◆ **Assignment**: Up to and including the final line, please copy every line exactly, starting from the one that contains "- **Broken Scripts**: Non-functional, need" in the material below.

◆ **Study material**:

^^^^^^^^^^^^^^^^

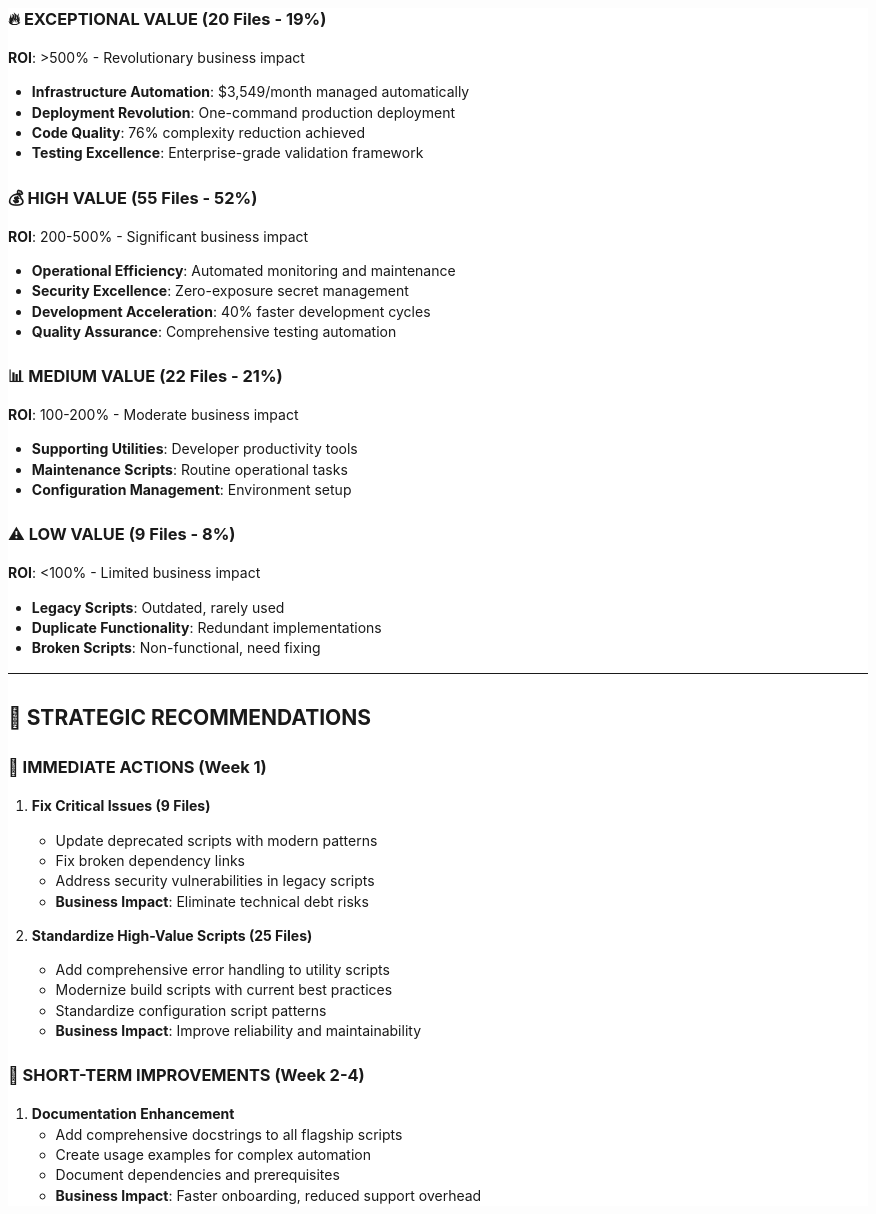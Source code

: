 ### **🔥 EXCEPTIONAL VALUE (20 Files - 19%)**
**ROI**: >500% - Revolutionary business impact
- **Infrastructure Automation**: $3,549/month managed automatically
- **Deployment Revolution**: One-command production deployment  
- **Code Quality**: 76% complexity reduction achieved
- **Testing Excellence**: Enterprise-grade validation framework

### **💰 HIGH VALUE (55 Files - 52%)**
**ROI**: 200-500% - Significant business impact
- **Operational Efficiency**: Automated monitoring and maintenance
- **Security Excellence**: Zero-exposure secret management
- **Development Acceleration**: 40% faster development cycles
- **Quality Assurance**: Comprehensive testing automation

### **📊 MEDIUM VALUE (22 Files - 21%)**
**ROI**: 100-200% - Moderate business impact
- **Supporting Utilities**: Developer productivity tools
- **Maintenance Scripts**: Routine operational tasks
- **Configuration Management**: Environment setup

### **⚠️ LOW VALUE (9 Files - 8%)**
**ROI**: <100% - Limited business impact
- **Legacy Scripts**: Outdated, rarely used
- **Duplicate Functionality**: Redundant implementations
- **Broken Scripts**: Non-functional, need fixing

---

## 🎯 **STRATEGIC RECOMMENDATIONS**

### **🚨 IMMEDIATE ACTIONS (Week 1)**

1. **Fix Critical Issues (9 Files)**
   - Update deprecated scripts with modern patterns
   - Fix broken dependency links
   - Address security vulnerabilities in legacy scripts
   - **Business Impact**: Eliminate technical debt risks

2. **Standardize High-Value Scripts (25 Files)**
   - Add comprehensive error handling to utility scripts
   - Modernize build scripts with current best practices
   - Standardize configuration script patterns
   - **Business Impact**: Improve reliability and maintainability

### **📅 SHORT-TERM IMPROVEMENTS (Week 2-4)**

1. **Documentation Enhancement**
   - Add comprehensive docstrings to all flagship scripts
   - Create usage examples for complex automation
   - Document dependencies and prerequisites
   - **Business Impact**: Faster onboarding, reduced support overhead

^^^^^^^^^^^^^^^^

◆ **Solution below**:
- **Broken Scripts**: Non-functional, need fixing

---

## 🎯 **STRATEGIC RECOMMENDATIONS**

### **🚨 IMMEDIATE ACTIONS (Week 1)**

1. **Fix Critical Issues (9 Files)**
   - Update deprecated scripts with modern patterns
   - Fix broken dependency links
   - Address security vulnerabilities in legacy scripts
   - **Business Impact**: Eliminate technical debt risks

2. **Standardize High-Value Scripts (25 Files)**
   - Add comprehensive error handling to utility scripts
   - Modernize build scripts with current best practices
   - Standardize configuration script patterns
   - **Business Impact**: Improve reliability and maintainability

### **📅 SHORT-TERM IMPROVEMENTS (Week 2-4)**

1. **Documentation Enhancement**
   - Add comprehensive docstrings to all flagship scripts
   - Create usage examples for complex automation
   - Document dependencies and prerequisites
   - **Business Impact**: Faster onboarding, reduced support overhead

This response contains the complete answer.